Gladys picked up the shirt and commented, “It’s torn,” in a wondering singsong, studying the hole.

“Could you get me a towel?” he asked Betty. Betty was a pretty woman in her twenties. She stared at Max’s bare chest. Her look wasn’t lustful. She seemed curious about her boss’s chest, though. What was she thinking—Gee, his chest hairs aren’t gray? Max wished she wanted him, but he was too old, and probably too something else, even if he were young. Betty was a cheerful person: she went to concerts, she danced, she laughed a lot, she cared about her long nails and her thick auburn hair, she enjoyed shopping. She was happy, that’s the name for it, Max decided. I’m not. Even if I were young she’d think I was old.

Meanwhile she brought him a towel from the bathroom.

“Come into my office,” Max said. His employees followed him into his and Jeff’s room. The offices were the front half of a loft, rented from a comic book distributer who used the windowless back half for storage. The draftsmen had space with a window on an alley; Gladys and Betty were opposite with a view of a parking lot. The partners had the large front room to themselves, their desks side by side, facing two floor-to-ceiling windows overlooking Seventh Avenue and the concrete bunkers of the Fashion Institute of Technology, an ugly view that Max liked to believe was an encouragement. No design of his, no matter how practical or commercial, was as defeated as what he looked at.

Max was unmoved by the sight of Jeff’s desk. The empty chair and spread of unfinished designs weren’t poignant or even unusual. It was normal for Jeff to be away, busy with lots of errands and family emergencies and long lunches and of course his daily hour in the gym from eleven to twelve. The deserted workstation, ready for his return, was more embittering than heart-tugging.

“Everyone’s called,” Gladys said.

“Yeah, practically every client,” Scott said and sighed, as if he were exhausted by all the conversations.

“We’re so proud of what you did,” Betty said.
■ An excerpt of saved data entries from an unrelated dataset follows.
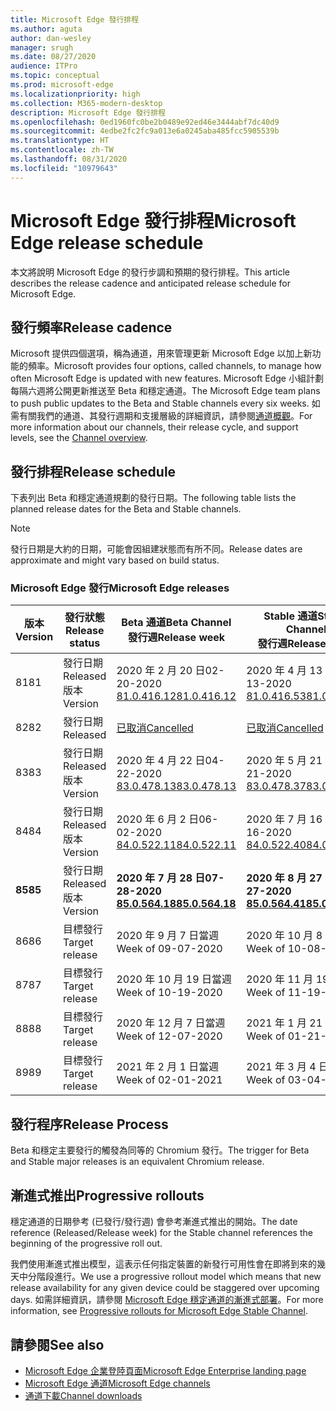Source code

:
 ```yaml
---
title: Microsoft Edge 發行排程
ms.author: aguta
author: dan-wesley
manager: srugh
ms.date: 08/27/2020
audience: ITPro
ms.topic: conceptual
ms.prod: microsoft-edge
ms.localizationpriority: high
ms.collection: M365-modern-desktop
description: Microsoft Edge 發行排程
ms.openlocfilehash: 0ed1960fc0be2b0489e92ed46e3444abf7dc40d9
ms.sourcegitcommit: 4edbe2fc2fc9a013e6a0245aba485fcc5905539b
ms.translationtype: HT
ms.contentlocale: zh-TW
ms.lasthandoff: 08/31/2020
ms.locfileid: "10979643"
---
```

# <span data-ttu-id="062df-103">Microsoft Edge 發行排程</span><span class="sxs-lookup"><span data-stu-id="062df-103">Microsoft Edge release schedule</span></span>

<span data-ttu-id="062df-104">本文將說明 Microsoft Edge 的發行步調和預期的發行排程。</span><span class="sxs-lookup"><span data-stu-id="062df-104">This article describes the release cadence and anticipated release schedule for Microsoft Edge.</span></span>

## <span data-ttu-id="062df-105">發行頻率</span><span class="sxs-lookup"><span data-stu-id="062df-105">Release cadence</span></span>

<span data-ttu-id="062df-106">Microsoft 提供四個選項，稱為通道，用來管理更新 Microsoft Edge 以加上新功能的頻率。</span><span class="sxs-lookup"><span data-stu-id="062df-106">Microsoft provides four options, called channels, to manage how often Microsoft Edge is updated with new features.</span></span> <span data-ttu-id="062df-107">Microsoft Edge 小組計劃每隔六週將公開更新推送至 Beta 和穩定通道。</span><span class="sxs-lookup"><span data-stu-id="062df-107">The Microsoft Edge team plans to push public updates to the Beta and Stable channels every six weeks.</span></span> <span data-ttu-id="062df-108">如需有關我們的通道、其發行週期和支援層級的詳細資訊，請參閱[通道概觀](https://docs.microsoft.com/DeployEdge/microsoft-edge-channels#channel-overview)。</span><span class="sxs-lookup"><span data-stu-id="062df-108">For more information about our channels, their release cycle, and support levels, see the [Channel overview](https://docs.microsoft.com/DeployEdge/microsoft-edge-channels#channel-overview).</span></span>

## <span data-ttu-id="062df-109">發行排程</span><span class="sxs-lookup"><span data-stu-id="062df-109">Release schedule</span></span>

<span data-ttu-id="062df-110">下表列出 Beta 和穩定通道規劃的發行日期。</span><span class="sxs-lookup"><span data-stu-id="062df-110">The following table lists the planned release dates for the Beta and Stable channels.</span></span>

> [!NOTE]
> <span data-ttu-id="062df-111">發行日期是大約的日期，可能會因組建狀態而有所不同。</span><span class="sxs-lookup"><span data-stu-id="062df-111">Release dates are approximate and might vary based on build status.</span></span>

### <span data-ttu-id="062df-112">Microsoft Edge 發行</span><span class="sxs-lookup"><span data-stu-id="062df-112">Microsoft Edge releases</span></span>

| <span data-ttu-id="062df-113">版本</span><span class="sxs-lookup"><span data-stu-id="062df-113">Version</span></span> | <span data-ttu-id="062df-114">發行狀態</span><span class="sxs-lookup"><span data-stu-id="062df-114">Release status</span></span> | <span data-ttu-id="062df-115">Beta 通道</span><span class="sxs-lookup"><span data-stu-id="062df-115">Beta Channel</span></span><br><span data-ttu-id="062df-116">發行週</span><span class="sxs-lookup"><span data-stu-id="062df-116">Release week</span></span> | <span data-ttu-id="062df-117">Stable 通道</span><span class="sxs-lookup"><span data-stu-id="062df-117">Stable Channel</span></span><br><span data-ttu-id="062df-118">發行週</span><span class="sxs-lookup"><span data-stu-id="062df-118">Release week</span></span> |
|---------|-----|------|--------|
| <span data-ttu-id="062df-119">81</span><span class="sxs-lookup"><span data-stu-id="062df-119">81</span></span> | <span data-ttu-id="062df-120">發行日期</span><span class="sxs-lookup"><span data-stu-id="062df-120">Released</span></span><br><span data-ttu-id="062df-121">版本</span><span class="sxs-lookup"><span data-stu-id="062df-121">Version</span></span> | <span data-ttu-id="062df-122">2020 年 2 月 20 日</span><span class="sxs-lookup"><span data-stu-id="062df-122">02-20-2020</span></span><br>[<span data-ttu-id="062df-123">81.0.416.12</span><span class="sxs-lookup"><span data-stu-id="062df-123">81.0.416.12</span></span>](https://docs.microsoft.com/DeployEdge/microsoft-edge-relnote-beta-channel#version-81041612-february-20) | <span data-ttu-id="062df-124">2020 年 4 月 13 日</span><span class="sxs-lookup"><span data-stu-id="062df-124">04-13-2020</span></span><br>[<span data-ttu-id="062df-125">81.0.416.53</span><span class="sxs-lookup"><span data-stu-id="062df-125">81.0.416.53</span></span>](https://docs.microsoft.com/DeployEdge/microsoft-edge-relnote-stable-channel#version-81041653-april-13) |
| <span data-ttu-id="062df-126">82</span><span class="sxs-lookup"><span data-stu-id="062df-126">82</span></span> | <span data-ttu-id="062df-127">發行日期</span><span class="sxs-lookup"><span data-stu-id="062df-127">Released</span></span> | [<span data-ttu-id="062df-128">已取消</span><span class="sxs-lookup"><span data-stu-id="062df-128">Cancelled</span></span>](https://blogs.windows.com/msedgedev/2020/03/20/update-stable-channel-releases/) | [<span data-ttu-id="062df-129">已取消</span><span class="sxs-lookup"><span data-stu-id="062df-129">Cancelled</span></span>](https://blogs.windows.com/msedgedev/2020/03/20/update-stable-channel-releases/) |
| <span data-ttu-id="062df-130">83</span><span class="sxs-lookup"><span data-stu-id="062df-130">83</span></span> | <span data-ttu-id="062df-131">發行日期</span><span class="sxs-lookup"><span data-stu-id="062df-131">Released</span></span><br><span data-ttu-id="062df-132">版本</span><span class="sxs-lookup"><span data-stu-id="062df-132">Version</span></span> | <span data-ttu-id="062df-133">2020 年 4 月 22 日</span><span class="sxs-lookup"><span data-stu-id="062df-133">04-22-2020</span></span><br>[<span data-ttu-id="062df-134">83.0.478.13</span><span class="sxs-lookup"><span data-stu-id="062df-134">83.0.478.13</span></span>](https://docs.microsoft.com/DeployEdge/microsoft-edge-relnote-beta-channel#version-83047813-april-22) | <span data-ttu-id="062df-135">2020 年 5 月 21 日</span><span class="sxs-lookup"><span data-stu-id="062df-135">05-21-2020</span></span><br> [<span data-ttu-id="062df-136">83.0.478.37</span><span class="sxs-lookup"><span data-stu-id="062df-136">83.0.478.37</span></span>](https://docs.microsoft.com/DeployEdge/microsoft-edge-relnote-stable-channel#version-83047837-may-21) |
| <span data-ttu-id="062df-137">84</span><span class="sxs-lookup"><span data-stu-id="062df-137">84</span></span> | <span data-ttu-id="062df-138">發行日期</span><span class="sxs-lookup"><span data-stu-id="062df-138">Released</span></span><br><span data-ttu-id="062df-139">版本</span><span class="sxs-lookup"><span data-stu-id="062df-139">Version</span></span> | <span data-ttu-id="062df-140">2020 年 6 月 2 日</span><span class="sxs-lookup"><span data-stu-id="062df-140">06-02-2020</span></span><br>[<span data-ttu-id="062df-141">84.0.522.11</span><span class="sxs-lookup"><span data-stu-id="062df-141">84.0.522.11</span></span>](https://docs.microsoft.com/DeployEdge/microsoft-edge-relnote-beta-channel#version-84052211-june-2) | <span data-ttu-id="062df-142">2020 年 7 月 16 日</span><span class="sxs-lookup"><span data-stu-id="062df-142">07-16-2020</span></span><br> [<span data-ttu-id="062df-143">84.0.522.40</span><span class="sxs-lookup"><span data-stu-id="062df-143">84.0.522.40</span></span>](https://docs.microsoft.com/DeployEdge/microsoft-edge-relnote-stable-channel#version-84052240-july-16) |
| **<span data-ttu-id="062df-144">85</span><span class="sxs-lookup"><span data-stu-id="062df-144">85</span></span>** | <span data-ttu-id="062df-145">發行日期</span><span class="sxs-lookup"><span data-stu-id="062df-145">Released</span></span><br><span data-ttu-id="062df-146">版本</span><span class="sxs-lookup"><span data-stu-id="062df-146">Version</span></span> | **<span data-ttu-id="062df-147">2020 年 7 月 28 日</span><span class="sxs-lookup"><span data-stu-id="062df-147">07-28-2020</span></span>**<br>**[<span data-ttu-id="062df-148">85.0.564.18</span><span class="sxs-lookup"><span data-stu-id="062df-148">85.0.564.18</span></span>](https://docs.microsoft.com/DeployEdge/microsoft-edge-relnote-beta-channel#version-85056418-july-28)**  | **<span data-ttu-id="062df-149">2020 年 8 月 27 日</span><span class="sxs-lookup"><span data-stu-id="062df-149">08-27-2020</span></span>**<br>**[<span data-ttu-id="062df-150">85.0.564.41</span><span class="sxs-lookup"><span data-stu-id="062df-150">85.0.564.41</span></span>](https://docs.microsoft.com/DeployEdge/microsoft-edge-relnote-stable-channel#version-85056441-august-27)** |
| <span data-ttu-id="062df-151">86</span><span class="sxs-lookup"><span data-stu-id="062df-151">86</span></span> | <span data-ttu-id="062df-152">目標發行</span><span class="sxs-lookup"><span data-stu-id="062df-152">Target release</span></span> | <span data-ttu-id="062df-153">2020 年 9 月 7 日當週</span><span class="sxs-lookup"><span data-stu-id="062df-153">Week of 09-07-2020</span></span> | <span data-ttu-id="062df-154">2020 年 10 月 8 日當週</span><span class="sxs-lookup"><span data-stu-id="062df-154">Week of 10-08-2020</span></span> |
| <span data-ttu-id="062df-155">87</span><span class="sxs-lookup"><span data-stu-id="062df-155">87</span></span> | <span data-ttu-id="062df-156">目標發行</span><span class="sxs-lookup"><span data-stu-id="062df-156">Target release</span></span> | <span data-ttu-id="062df-157">2020 年 10 月 19 日當週</span><span class="sxs-lookup"><span data-stu-id="062df-157">Week of 10-19-2020</span></span> | <span data-ttu-id="062df-158">2020 年 11 月 19 日當週</span><span class="sxs-lookup"><span data-stu-id="062df-158">Week of 11-19-2020</span></span> |
| <span data-ttu-id="062df-159">88</span><span class="sxs-lookup"><span data-stu-id="062df-159">88</span></span> | <span data-ttu-id="062df-160">目標發行</span><span class="sxs-lookup"><span data-stu-id="062df-160">Target release</span></span> | <span data-ttu-id="062df-161">2020 年 12 月 7 日當週</span><span class="sxs-lookup"><span data-stu-id="062df-161">Week of 12-07-2020</span></span> | <span data-ttu-id="062df-162">2021 年 1 月 21 日當週</span><span class="sxs-lookup"><span data-stu-id="062df-162">Week of 01-21-2021</span></span> |
| <span data-ttu-id="062df-163">89</span><span class="sxs-lookup"><span data-stu-id="062df-163">89</span></span> | <span data-ttu-id="062df-164">目標發行</span><span class="sxs-lookup"><span data-stu-id="062df-164">Target release</span></span> | <span data-ttu-id="062df-165">2021 年 2 月 1 日當週</span><span class="sxs-lookup"><span data-stu-id="062df-165">Week of 02-01-2021</span></span> | <span data-ttu-id="062df-166">2021 年 3 月 4 日當週</span><span class="sxs-lookup"><span data-stu-id="062df-166">Week of 03-04-2021</span></span> |

## <span data-ttu-id="062df-167">發行程序</span><span class="sxs-lookup"><span data-stu-id="062df-167">Release Process</span></span>

<span data-ttu-id="062df-168">Beta 和穩定主要發行的觸發為同等的 Chromium 發行。</span><span class="sxs-lookup"><span data-stu-id="062df-168">The trigger for Beta and Stable major releases is an equivalent Chromium release.</span></span>

## <span data-ttu-id="062df-169">漸進式推出</span><span class="sxs-lookup"><span data-stu-id="062df-169">Progressive rollouts</span></span>

<span data-ttu-id="062df-170">穩定通道的日期參考 (已發行/發行週) 會參考漸進式推出的開始。</span><span class="sxs-lookup"><span data-stu-id="062df-170">The date reference (Released/Release week) for the Stable channel references the beginning of the progressive roll out.</span></span>

<span data-ttu-id="062df-171">我們使用漸進式推出模型，這表示任何指定裝置的新發行可用性會在即將到來的幾天中分階段進行。</span><span class="sxs-lookup"><span data-stu-id="062df-171">We use a progressive rollout model which means that new release availability for any given device could be staggered over upcoming days.</span></span> <span data-ttu-id="062df-172">如需詳細資訊，請參閱 [Microsoft Edge 穩定通道的漸進式部署](microsoft-edge-update-progressive-rollout.md)。</span><span class="sxs-lookup"><span data-stu-id="062df-172">For more information, see [Progressive rollouts for Microsoft Edge Stable Channel](microsoft-edge-update-progressive-rollout.md).</span></span>

## <span data-ttu-id="062df-173">請參閱</span><span class="sxs-lookup"><span data-stu-id="062df-173">See also</span></span>

- [<span data-ttu-id="062df-174">Microsoft Edge 企業登陸頁面</span><span class="sxs-lookup"><span data-stu-id="062df-174">Microsoft Edge Enterprise landing page</span></span>](https://aka.ms/EdgeEnterprise)
- [<span data-ttu-id="062df-175">Microsoft Edge 通道</span><span class="sxs-lookup"><span data-stu-id="062df-175">Microsoft Edge channels</span></span>](microsoft-edge-channels.md)
- [<span data-ttu-id="062df-176">通道下載</span><span class="sxs-lookup"><span data-stu-id="062df-176">Channel downloads</span></span>](https://www.microsoft.com/edge/business/download)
She flashed an embarrassed smile, a girlish smile.

“What I did?” Max looked at his cleared desk, at the row of perfectly sharpened pencils that he always made sure to leave ready to greet him the next morning, tips clean and sleek, ready to be his dutiful tools. He turned away from them.

“The children,” Gladys said. Scott and Warren nodded respectfully.
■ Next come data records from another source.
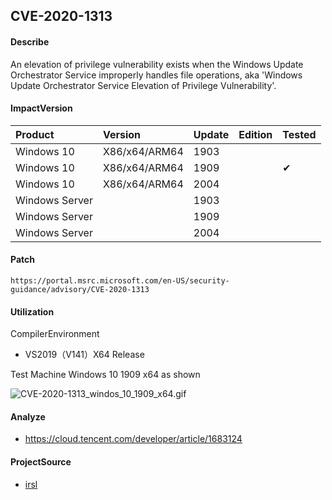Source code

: ## CVE-2020-1313

#### Describe

An elevation of privilege vulnerability exists when the Windows Update Orchestrator Service improperly handles file operations, aka 'Windows Update Orchestrator Service Elevation of Privilege Vulnerability'.

#### ImpactVersion

| Product             | Version       | Update | Edition | Tested             |
| :------------------ | :------------ | ------ | ------- | ------------------ |
| Windows 10          | X86/x64/ARM64 | 1903   |         |                    |
| Windows 10          | X86/x64/ARM64 | 1909   |         | &#10004; |
| Windows 10          | X86/x64/ARM64 | 2004   |         |                    |
| Windows Server      |               | 1903   |         |                    |
| Windows Server      |               | 1909   |         |                    |
| Windows Server      |               | 2004   |         |                    |

#### Patch

```
https://portal.msrc.microsoft.com/en-US/security-guidance/advisory/CVE-2020-1313
```

#### Utilization

CompilerEnvironment

- VS2019（V141）X64 Release

Test Machine Windows 10 1909 x64 as shown

![CVE-2020-1313_windos_10_1909_x64.gif](https://raw.github.com/Ascotbe/Random-img/master/Kernelhub/CVE-2020-1313_windos_10_1909_x64.gif)

#### Analyze
- https://cloud.tencent.com/developer/article/1683124

#### ProjectSource

- [irsl](https://github.com/irsl/CVE-2020-1313)

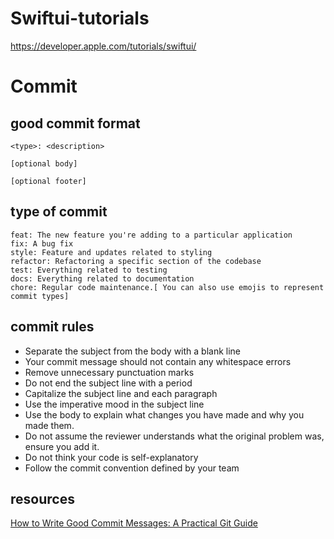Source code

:# Swiftui-tutorials
https://developer.apple.com/tutorials/swiftui/

# Commit

## good commit format

```
<type>: <description>

[optional body]

[optional footer]
```


## type of commit

```
feat: The new feature you're adding to a particular application
fix: A bug fix
style: Feature and updates related to styling
refactor: Refactoring a specific section of the codebase
test: Everything related to testing
docs: Everything related to documentation
chore: Regular code maintenance.[ You can also use emojis to represent commit types]
```

## commit rules

- Separate the subject from the body with a blank line
- Your commit message should not contain any whitespace errors
- Remove unnecessary punctuation marks
- Do not end the subject line with a period
- Capitalize the subject line and each paragraph
- Use the imperative mood in the subject line
- Use the body to explain what changes you have made and why you made them.
- Do not assume the reviewer understands what the original problem was, ensure you add it.
- Do not think your code is self-explanatory
- Follow the commit convention defined by your team


## resources

[How to Write Good Commit Messages: A Practical Git Guide](https://www.freecodecamp.org/news/writing-good-commit-messages-a-practical-guide/)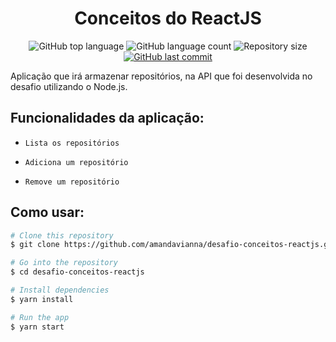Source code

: <h1 align="center">Conceitos do ReactJS</h1>

<p align="center">
  <img alt="GitHub top language" src="https://img.shields.io/github/languages/top/amandavianna/desafio-conceitos-reactjs">

  <img alt="GitHub language count" src="https://img.shields.io/github/languages/count/amandavianna/desafio-conceitos-reactjs?color=%2304D361">

  <img alt="Repository size" src="https://img.shields.io/github/repo-size/amandavianna/desafio-conceitos-reactjs">

  <a href="https://github.com/amandavianna/desafio-conceitos-reactjs/commits/master">
    <img alt="GitHub last commit" src="https://img.shields.io/github/last-commit/amandavianna/desafio-conceitos-reactjs.svg">
  </a>
</p>

<p>Aplicação que irá armazenar repositórios, na API que foi desenvolvida no desafio utilizando o Node.js.</p>

## Funcionalidades da aplicação:

- `Lista os repositórios`

- `Adiciona um repositório`

- `Remove um repositório`


## Como usar:

```bash
# Clone this repository
$ git clone https://github.com/amandavianna/desafio-conceitos-reactjs.git

# Go into the repository
$ cd desafio-conceitos-reactjs

# Install dependencies
$ yarn install

# Run the app
$ yarn start
```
“You were so brave,” Betty said. Max understood why Betty was peering at his bare chest: she was looking for signs of the crash.

“Thank you. I know this is as much a shock to you as it is to me or Jeff’s family. He spent as much time here—” Max stopped, thinking, No, he didn’t. “Anyway, I know you’re all feeling upset but I want to give you as much notice as possible. We have—what do you think, Warren?—about three months’ work?”
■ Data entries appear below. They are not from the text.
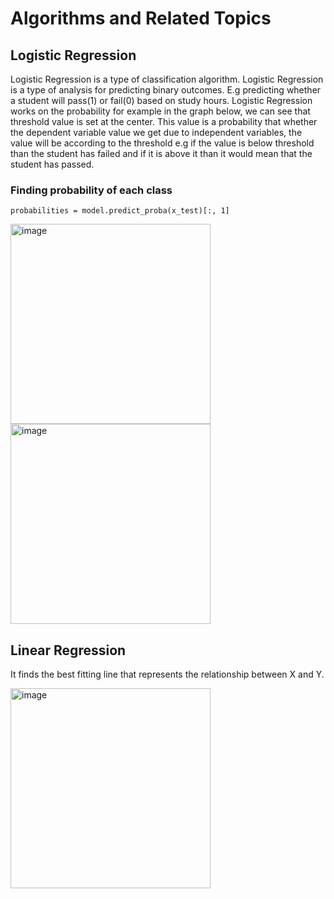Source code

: # Algorithms and Related Topics

## Logistic Regression
Logistic Regression is a type of classification algorithm. Logistic Regression is a type of analysis for predicting binary outcomes. E.g predicting whether a student 
will pass(1) or fail(0) based on study hours. Logistic Regression works on the probability for example in the graph below, we can see that threshold value is set at the center.
This value is a probability that whether the dependent variable value we get due to independent variables, the value will be according to the threshold e.g if the value
is below threshold than the student has failed and if it is above it than it would mean that the student has passed.

### Finding probability of each class

```
probabilities = model.predict_proba(x_test)[:, 1]
```

<img width="320" alt="image" src="https://github.com/AbdulHadi806/Machine-learning-Basic-notes/assets/113926529/cb6bb37d-aaf5-4a47-837e-92db735f44a1">

<img width="320" alt="image" src="https://github.com/AbdulHadi806/Machine-learning-Basic-notes/assets/113926529/801b7946-35f8-432f-80a6-543e6c919f9f">


## Linear Regression
It finds the best fitting line that represents the relationship between X and Y.


<img width="320" alt="image" src="https://github.com/AbdulHadi806/Machine-learning-Basic-notes/assets/113926529/eb7c0bd5-a47c-486d-ac9d-539b9723d7a1">
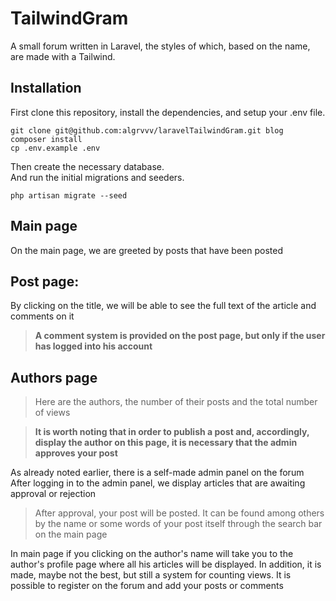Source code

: # TailwindGram
A small forum written in Laravel, the styles of which, based on the name, are made with a Tailwind.

## Installation

First clone this repository, install the dependencies, and setup your .env file.

```
git clone git@github.com:algrvvv/laravelTailwindGram.git blog
composer install
cp .env.example .env
```

Then create the necessary database. <br>
And run the initial migrations and seeders.

```
php artisan migrate --seed
```

## Main page
On the main page, we are greeted by posts that have been posted

## Post page:
By clicking on the title, we will be able to see the full text of the article and comments on it

>**A comment system is provided on the post page, but only if the user has logged into his account**

## Authors page
>Here are the authors, the number of their posts and the total number of views

>**It is worth noting that in order to publish a post and, accordingly, display the author on this page, it is necessary that the admin approves your post**

As already noted earlier, there is a self-made admin panel on the forum
After logging in to the admin panel, we display articles that are awaiting approval or rejection

>After approval, your post will be posted. It can be found among others by the name or some words of your post itself through the search bar on the main page

In main page if you clicking on the author's name will take you to the author's profile page where all his articles will be displayed. In addition, it is made, maybe not the best, but still a system for counting views. It is possible to register on the forum and add your posts or comments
“I guess,” Warren said reluctantly.

“I don’t want to keep the firm going after that. Even if we complete the work sooner than three months—in fact, I’d like us to get it done as fast as possible—but even if we finish it this week, you’ll all be on salary through October. You can start looking for jobs right away and I’ll help out, think up people to call, give recommendations—”

“Max,” Gladys lowered her usually high pitch, as if the deeper sound couldn’t be heard by the others. “Not now. Don’t make decisions right now.”

“I know what you’re thinking. And it makes sense. But it isn’t like that. I intend to go on working. But I drew these houses,” he gestured at the Zuckerman Long Island drawings, “and Nutty Nick stores for money. I liked doing it, partly because I liked supporting my family and being part of the world. Who was I to think I could do better than anyone else? I eat at McDonald’s. I even kind of look forward to their french fries. So why should I disdain their architecture? I’ve never met a king, how can I expect to build cathedrals? I don’t even know the CEO of a corporation, so who am I to think I should be designing Citicorp?”